## EXERCISE DETAILS
The records below must be output exactly, without pictures.

>>>>

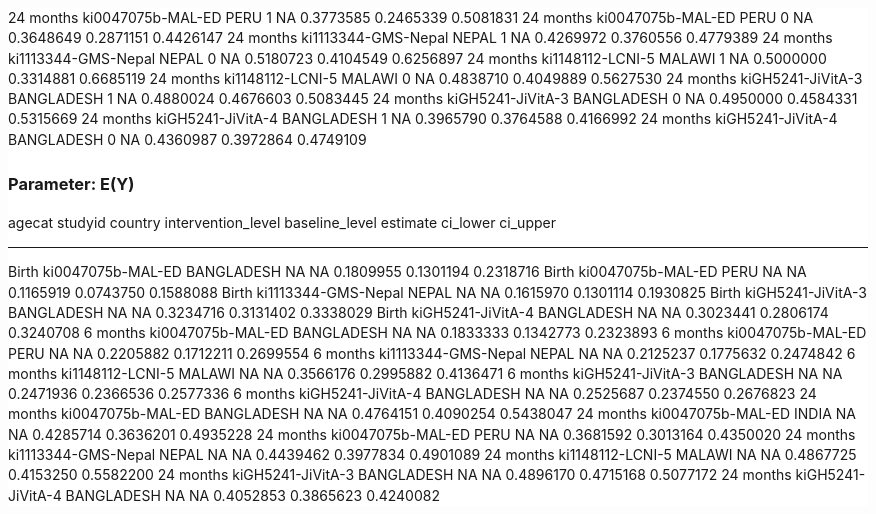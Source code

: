 24 months   ki0047075b-MAL-ED     PERU         1                    NA                0.3773585   0.2465339   0.5081831
24 months   ki0047075b-MAL-ED     PERU         0                    NA                0.3648649   0.2871151   0.4426147
24 months   ki1113344-GMS-Nepal   NEPAL        1                    NA                0.4269972   0.3760556   0.4779389
24 months   ki1113344-GMS-Nepal   NEPAL        0                    NA                0.5180723   0.4104549   0.6256897
24 months   ki1148112-LCNI-5      MALAWI       1                    NA                0.5000000   0.3314881   0.6685119
24 months   ki1148112-LCNI-5      MALAWI       0                    NA                0.4838710   0.4049889   0.5627530
24 months   kiGH5241-JiVitA-3     BANGLADESH   1                    NA                0.4880024   0.4676603   0.5083445
24 months   kiGH5241-JiVitA-3     BANGLADESH   0                    NA                0.4950000   0.4584331   0.5315669
24 months   kiGH5241-JiVitA-4     BANGLADESH   1                    NA                0.3965790   0.3764588   0.4166992
24 months   kiGH5241-JiVitA-4     BANGLADESH   0                    NA                0.4360987   0.3972864   0.4749109


### Parameter: E(Y)


agecat      studyid               country      intervention_level   baseline_level     estimate    ci_lower    ci_upper
----------  --------------------  -----------  -------------------  ---------------  ----------  ----------  ----------
Birth       ki0047075b-MAL-ED     BANGLADESH   NA                   NA                0.1809955   0.1301194   0.2318716
Birth       ki0047075b-MAL-ED     PERU         NA                   NA                0.1165919   0.0743750   0.1588088
Birth       ki1113344-GMS-Nepal   NEPAL        NA                   NA                0.1615970   0.1301114   0.1930825
Birth       kiGH5241-JiVitA-3     BANGLADESH   NA                   NA                0.3234716   0.3131402   0.3338029
Birth       kiGH5241-JiVitA-4     BANGLADESH   NA                   NA                0.3023441   0.2806174   0.3240708
6 months    ki0047075b-MAL-ED     BANGLADESH   NA                   NA                0.1833333   0.1342773   0.2323893
6 months    ki0047075b-MAL-ED     PERU         NA                   NA                0.2205882   0.1712211   0.2699554
6 months    ki1113344-GMS-Nepal   NEPAL        NA                   NA                0.2125237   0.1775632   0.2474842
6 months    ki1148112-LCNI-5      MALAWI       NA                   NA                0.3566176   0.2995882   0.4136471
6 months    kiGH5241-JiVitA-3     BANGLADESH   NA                   NA                0.2471936   0.2366536   0.2577336
6 months    kiGH5241-JiVitA-4     BANGLADESH   NA                   NA                0.2525687   0.2374550   0.2676823
24 months   ki0047075b-MAL-ED     BANGLADESH   NA                   NA                0.4764151   0.4090254   0.5438047
24 months   ki0047075b-MAL-ED     INDIA        NA                   NA                0.4285714   0.3636201   0.4935228
24 months   ki0047075b-MAL-ED     PERU         NA                   NA                0.3681592   0.3013164   0.4350020
24 months   ki1113344-GMS-Nepal   NEPAL        NA                   NA                0.4439462   0.3977834   0.4901089
24 months   ki1148112-LCNI-5      MALAWI       NA                   NA                0.4867725   0.4153250   0.5582200
24 months   kiGH5241-JiVitA-3     BANGLADESH   NA                   NA                0.4896170   0.4715168   0.5077172
24 months   kiGH5241-JiVitA-4     BANGLADESH   NA                   NA                0.4052853   0.3865623   0.4240082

<<<<

## REPLY TO THE TASK
Source code

: 24 months   ki0047075b-MAL-ED     PERU         1                    NA                0.3773585   0.2465339   0.5081831
24 months   ki0047075b-MAL-ED     PERU         0                    NA                0.3648649   0.2871151   0.4426147
24 months   ki1113344-GMS-Nepal   NEPAL        1                    NA                0.4269972   0.3760556   0.4779389
24 months   ki1113344-GMS-Nepal   NEPAL        0                    NA                0.5180723   0.4104549   0.6256897
24 months   ki1148112-LCNI-5      MALAWI       1                    NA                0.5000000   0.3314881   0.6685119
24 months   ki1148112-LCNI-5      MALAWI       0                    NA                0.4838710   0.4049889   0.5627530
24 months   kiGH5241-JiVitA-3     BANGLADESH   1                    NA                0.4880024   0.4676603   0.5083445
24 months   kiGH5241-JiVitA-3     BANGLADESH   0                    NA                0.4950000   0.4584331   0.5315669
24 months   kiGH5241-JiVitA-4     BANGLADESH   1                    NA                0.3965790   0.3764588   0.4166992
24 months   kiGH5241-JiVitA-4     BANGLADESH   0                    NA                0.4360987   0.3972864   0.4749109


### Parameter: E(Y)


agecat      studyid               country      intervention_level   baseline_level     estimate    ci_lower    ci_upper
----------  --------------------  -----------  -------------------  ---------------  ----------  ----------  ----------
Birth       ki0047075b-MAL-ED     BANGLADESH   NA                   NA                0.1809955   0.1301194   0.2318716
Birth       ki0047075b-MAL-ED     PERU         NA                   NA                0.1165919   0.0743750   0.1588088
Birth       ki1113344-GMS-Nepal   NEPAL        NA                   NA                0.1615970   0.1301114   0.1930825
Birth       kiGH5241-JiVitA-3     BANGLADESH   NA                   NA                0.3234716   0.3131402   0.3338029
Birth       kiGH5241-JiVitA-4     BANGLADESH   NA                   NA                0.3023441   0.2806174   0.3240708
6 months    ki0047075b-MAL-ED     BANGLADESH   NA                   NA                0.1833333   0.1342773   0.2323893
6 months    ki0047075b-MAL-ED     PERU         NA                   NA                0.2205882   0.1712211   0.2699554
6 months    ki1113344-GMS-Nepal   NEPAL        NA                   NA                0.2125237   0.1775632   0.2474842
6 months    ki1148112-LCNI-5      MALAWI       NA                   NA                0.3566176   0.2995882   0.4136471
6 months    kiGH5241-JiVitA-3     BANGLADESH   NA                   NA                0.2471936   0.2366536   0.2577336
6 months    kiGH5241-JiVitA-4     BANGLADESH   NA                   NA                0.2525687   0.2374550   0.2676823
24 months   ki0047075b-MAL-ED     BANGLADESH   NA                   NA                0.4764151   0.4090254   0.5438047
24 months   ki0047075b-MAL-ED     INDIA        NA                   NA                0.4285714   0.3636201   0.4935228
24 months   ki0047075b-MAL-ED     PERU         NA                   NA                0.3681592   0.3013164   0.4350020
24 months   ki1113344-GMS-Nepal   NEPAL        NA                   NA                0.4439462   0.3977834   0.4901089
24 months   ki1148112-LCNI-5      MALAWI       NA                   NA                0.4867725   0.4153250   0.5582200
24 months   kiGH5241-JiVitA-3     BANGLADESH   NA                   NA                0.4896170   0.4715168   0.5077172
24 months   kiGH5241-JiVitA-4     BANGLADESH   NA                   NA                0.4052853   0.3865623   0.4240082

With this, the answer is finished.